Figure 1.
Cucurbitacin B (CuB) induced VASP phosphorylation and clustering in A375 cells.
(A,B) Western blot analysis showing the dose- (A) and time- (B) dependent effect of CuB on VASP phosphorylation. (C) Immunofluorescence microscopy analysis showing the co-localization (yellow) of VASP (red) and actin (green) with nuclei (blue) counter staining after 0.1 μM CuB treatment. (D) Co-localization analysis of VASP and actin of C. Both PDM images and ICQ values (right panel) are shown. (E) CuB induced cofilin-actin rod formation. Cells were immunostained with anti-β-actin (green) and anti-cofilin (red) antibodies with nuclei (blue) counter staining. (F) Influence of cofilin knockdown on CuB-induced VASP activation. (G) Influence of cofilin knockdown on actin distribution. Magnified images of the boxed areas (merged images) are presented in C, E and G. Scale bars: 10 μm (5 μm in magnified images).
Figure 2.
VASP knockdown mitigated CuB (0.1 μM)-induced actin aggregation, cofilin-actin rod formation and cell deformation.

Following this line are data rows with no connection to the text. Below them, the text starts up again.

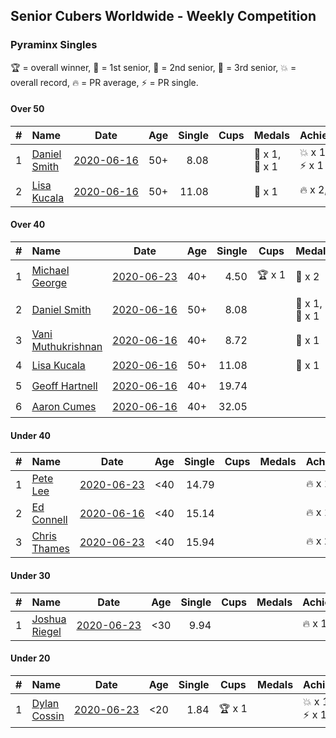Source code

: ## Senior Cubers Worldwide - Weekly Competition
### Pyraminx Singles

🏆 = overall winner, 🥇 = 1st senior, 🥈 = 2nd senior, 🥉 = 3rd senior, 💥 = overall record, 🔥 = PR average, ⚡ = PR single.

#### Over 50

| # | Name | Date | Age | Single | Cups | Medals | Achievements | Video |
| :--: | :-- | :--: | :--: | --: | :--: | :-- | :-- | :-- |
| 1 | [Daniel Smith](../../persons/daniel_smith/pyram.md) | [<span style="white-space: nowrap">2020-06-16</span>](2020-06-16.md) | 50+ | 8.08 |  | <span style="white-space: nowrap">🥈 x 1</span>, <span style="white-space: nowrap">🥉 x 1</span> | <span style="white-space: nowrap">💥 x 1</span>, <span style="white-space: nowrap">🔥 x 1</span>, <span style="white-space: nowrap">⚡ x 1</span> | [Link](https://www.facebook.com/events/296087658445428/permalink/301316697922524/) |
| 2 | [Lisa Kucala](../../persons/lisa_kucala/pyram.md) | [<span style="white-space: nowrap">2020-06-16</span>](2020-06-16.md) | 50+ | 11.08 |  | <span style="white-space: nowrap">🥉 x 1</span> | <span style="white-space: nowrap">🔥 x 2</span>, <span style="white-space: nowrap">⚡ x 1</span> | [Link](https://www.facebook.com/events/296087658445428/permalink/300269538027240/) |

#### Over 40

| # | Name | Date | Age | Single | Cups | Medals | Achievements | Video |
| :--: | :-- | :--: | :--: | --: | :--: | :-- | :-- | :-- |
| 1 | [Michael George](../../persons/michael_george/pyram.md) | [<span style="white-space: nowrap">2020-06-23</span>](2020-06-23.md) | 40+ | 4.50 | <span style="white-space: nowrap">🏆 x 1</span> | <span style="white-space: nowrap">🥇 x 2</span> | <span style="white-space: nowrap">💥 x 2</span>, <span style="white-space: nowrap">🔥 x 2</span>, <span style="white-space: nowrap">⚡ x 2</span> | [Link](https://www.facebook.com/events/1618516681636159/permalink/1623347121153115/) |
| 2 | [Daniel Smith](../../persons/daniel_smith/pyram.md) | [<span style="white-space: nowrap">2020-06-16</span>](2020-06-16.md) | 50+ | 8.08 |  | <span style="white-space: nowrap">🥈 x 1</span>, <span style="white-space: nowrap">🥉 x 1</span> | <span style="white-space: nowrap">💥 x 1</span>, <span style="white-space: nowrap">🔥 x 1</span>, <span style="white-space: nowrap">⚡ x 1</span> | [Link](https://www.facebook.com/events/296087658445428/permalink/301316697922524/) |
| 3 | [Vani Muthukrishnan](../../persons/vani_muthukrishnan/pyram.md) | [<span style="white-space: nowrap">2020-06-16</span>](2020-06-16.md) | 40+ | 8.72 |  | <span style="white-space: nowrap">🥈 x 1</span> | <span style="white-space: nowrap">🔥 x 1</span>, <span style="white-space: nowrap">⚡ x 1</span> | [Link](https://www.facebook.com/events/296087658445428/permalink/297660754954785/) |
| 4 | [Lisa Kucala](../../persons/lisa_kucala/pyram.md) | [<span style="white-space: nowrap">2020-06-16</span>](2020-06-16.md) | 50+ | 11.08 |  | <span style="white-space: nowrap">🥉 x 1</span> | <span style="white-space: nowrap">🔥 x 2</span>, <span style="white-space: nowrap">⚡ x 1</span> | [Link](https://www.facebook.com/events/296087658445428/permalink/300269538027240/) |
| 5 | [Geoff Hartnell](../../persons/geoff_hartnell/pyram.md) | [<span style="white-space: nowrap">2020-06-16</span>](2020-06-16.md) | 40+ | 19.74 |  |  | <span style="white-space: nowrap">🔥 x 1</span>, <span style="white-space: nowrap">⚡ x 1</span> | [Link](https://www.facebook.com/events/296087658445428/permalink/296203821767145/) |
| 6 | [Aaron Cumes](../../persons/aaron_cumes/pyram.md) | [<span style="white-space: nowrap">2020-06-16</span>](2020-06-16.md) | 40+ | 32.05 |  |  | <span style="white-space: nowrap">🔥 x 1</span>, <span style="white-space: nowrap">⚡ x 1</span> | [Link](https://www.facebook.com/events/296087658445428/permalink/296167008437493/) |

#### Under 40

| # | Name | Date | Age | Single | Cups | Medals | Achievements | Video |
| :--: | :-- | :--: | :--: | --: | :--: | :-- | :-- | :-- |
| 1 | [Pete Lee](../../persons/pete_lee/pyram.md) | [<span style="white-space: nowrap">2020-06-23</span>](2020-06-23.md) | <40 | 14.79 |  |  | <span style="white-space: nowrap">🔥 x 1</span>, <span style="white-space: nowrap">⚡ x 2</span> | [Link](https://www.facebook.com/events/1618516681636159/permalink/1624128411074986/) |
| 2 | [Ed Connell](../../persons/ed_connell/pyram.md) | [<span style="white-space: nowrap">2020-06-16</span>](2020-06-16.md) | <40 | 15.14 |  |  | <span style="white-space: nowrap">🔥 x 1</span>, <span style="white-space: nowrap">⚡ x 1</span> | [Link](https://www.facebook.com/events/296087658445428/permalink/299485738105620/) |
| 3 | [Chris Thames](../../persons/chris_thames/pyram.md) | [<span style="white-space: nowrap">2020-06-23</span>](2020-06-23.md) | <40 | 15.94 |  |  | <span style="white-space: nowrap">🔥 x 2</span>, <span style="white-space: nowrap">⚡ x 2</span> | [Link](https://www.facebook.com/events/1618516681636159/permalink/1622324837922010/) |

#### Under 30

| # | Name | Date | Age | Single | Cups | Medals | Achievements | Video |
| :--: | :-- | :--: | :--: | --: | :--: | :-- | :-- | :-- |
| 1 | [Joshua Riegel](../../persons/joshua_riegel/pyram.md) | [<span style="white-space: nowrap">2020-06-23</span>](2020-06-23.md) | <30 | 9.94 |  |  | <span style="white-space: nowrap">🔥 x 1</span>, <span style="white-space: nowrap">⚡ x 1</span> | [Link](https://www.facebook.com/events/1618516681636159/permalink/1623946524426508/) |

#### Under 20

| # | Name | Date | Age | Single | Cups | Medals | Achievements | Video |
| :--: | :-- | :--: | :--: | --: | :--: | :-- | :-- | :-- |
| 1 | [Dylan Cossin](../../persons/dylan_cossin/pyram.md) | [<span style="white-space: nowrap">2020-06-23</span>](2020-06-23.md) | <20 | 1.84 | <span style="white-space: nowrap">🏆 x 1</span> |  | <span style="white-space: nowrap">💥 x 1</span>, <span style="white-space: nowrap">🔥 x 1</span>, <span style="white-space: nowrap">⚡ x 1</span> | [Link](https://www.facebook.com/dylan.andrew1/videos/3097979393620158/) |


<!-- Global site tag (gtag.js) - Google Analytics -->
<script async src="https://www.googletagmanager.com/gtag/js?id=UA-86348435-3"></script>
<script>window.dataLayer = window.dataLayer || []; function gtag() {dataLayer.push(arguments);} gtag('js', new Date()); gtag('config', 'UA-86348435-3');</script>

(A) Knockdown of VASP did not affect CuB-induced cofilin dephosphorylation as revealed by western blot analysis. (B) Effect of VASP knockdown on CuB-induced cell deformation as observed using phase-contrast microscopy. Scale bars: 20 μm. (C) Immunofluorescence microscopy analysis of the influence of VASP (red) knockdown on CuB-induced actin (green) aggregation. Scale bars: 10 μm (5 μm in magnified images).
Figure 3.
H89, but not MDL12330A (MDL), pretreatment suppressed CuB-induced VASP activation, actin aggregation and cell deformation.

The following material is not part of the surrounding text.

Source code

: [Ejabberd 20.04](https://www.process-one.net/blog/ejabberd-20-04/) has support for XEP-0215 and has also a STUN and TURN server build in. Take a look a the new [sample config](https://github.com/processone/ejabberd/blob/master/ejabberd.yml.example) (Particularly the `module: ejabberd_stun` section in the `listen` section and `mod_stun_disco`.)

(A) Western blotting showing the effects of H89 and MDL pretreatment on CuB-induced VASP activation and cofilin dephosphorylation. (B,C) CuB decreased the levels of cAMP in a time- and dose-dependent manner (B). H89 and MDL pretreatment affected the levels of cAMP in CuB-treated cells (C). The cAMP level of forskolin (10 μM)-treated cells was set as 100% activity (B,C). (D) Immunofluorescence analysis of the influence of H89 pretreatment on the distribution of VASP (red) and actin (green) in CuB-treated cells. Scale bars: 10 μm (5 μm in magnified images). (E) Co-localization analysis of VASP and actin of D. (F) Effect of H89 pretreatment and MDL pretreatment on CuB-induced cell deformation as observed using phase-contrast microscopy. Magnified images of the boxed areas are presented on the right. Scale bars: 20 μm.
Figure 4.
Gα13 and RhoA were involved in CuB-induced VASP activation and actin cytoskeleton disruption.

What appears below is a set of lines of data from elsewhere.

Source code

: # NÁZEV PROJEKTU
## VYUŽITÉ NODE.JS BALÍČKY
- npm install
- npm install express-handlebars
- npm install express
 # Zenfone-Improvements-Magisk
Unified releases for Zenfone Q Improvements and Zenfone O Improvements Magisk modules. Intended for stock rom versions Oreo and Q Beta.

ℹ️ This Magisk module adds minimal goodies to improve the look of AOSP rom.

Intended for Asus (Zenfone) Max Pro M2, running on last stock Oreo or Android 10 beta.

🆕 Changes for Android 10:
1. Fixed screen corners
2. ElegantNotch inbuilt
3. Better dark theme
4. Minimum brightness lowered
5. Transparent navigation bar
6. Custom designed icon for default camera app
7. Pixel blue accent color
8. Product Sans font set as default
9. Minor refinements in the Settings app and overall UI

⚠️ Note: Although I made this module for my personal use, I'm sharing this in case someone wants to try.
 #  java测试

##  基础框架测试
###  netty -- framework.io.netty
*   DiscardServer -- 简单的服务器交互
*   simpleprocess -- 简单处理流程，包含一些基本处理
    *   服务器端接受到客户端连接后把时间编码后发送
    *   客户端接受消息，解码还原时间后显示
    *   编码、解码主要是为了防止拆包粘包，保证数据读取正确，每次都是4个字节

(A) The expression of Gα13 and RhoA was not affected after CuB treatment as evidenced by western blotting. (B,C) Western blot analysis showing the effect of RhoA (B) or Gα13 (C) knockdown on CuB-induced VASP activation and cofilin dephosphorylation (B,C) and JNK activation (C). (D,E)Immunofluorescence microscopy analysis showing the distribution of RhoA (green) and actin (red) in of RhoA-knockdown cells (D) and the distribution of VASP (red) and actin (green) in Gα13-knockdown cells (E). Scale bars: 10 μm (5 μm in magnified images). The white arrowheads indicate the cell in which Gα13 was knocked down (E). (F) Effect of Gα13 and RhoA knockdown on CuB-induced cell deformation observed using phase-contrast microscopy. Scale bars: 20 μm.
Figure 5.
A proposed mechanism depicts CuB-induced actin aggregation and VASP activation via the Gα13/RhoA/PKA pathway.
Dashed arrows and question marks indicate unidentifed/unconfirmed signaling components.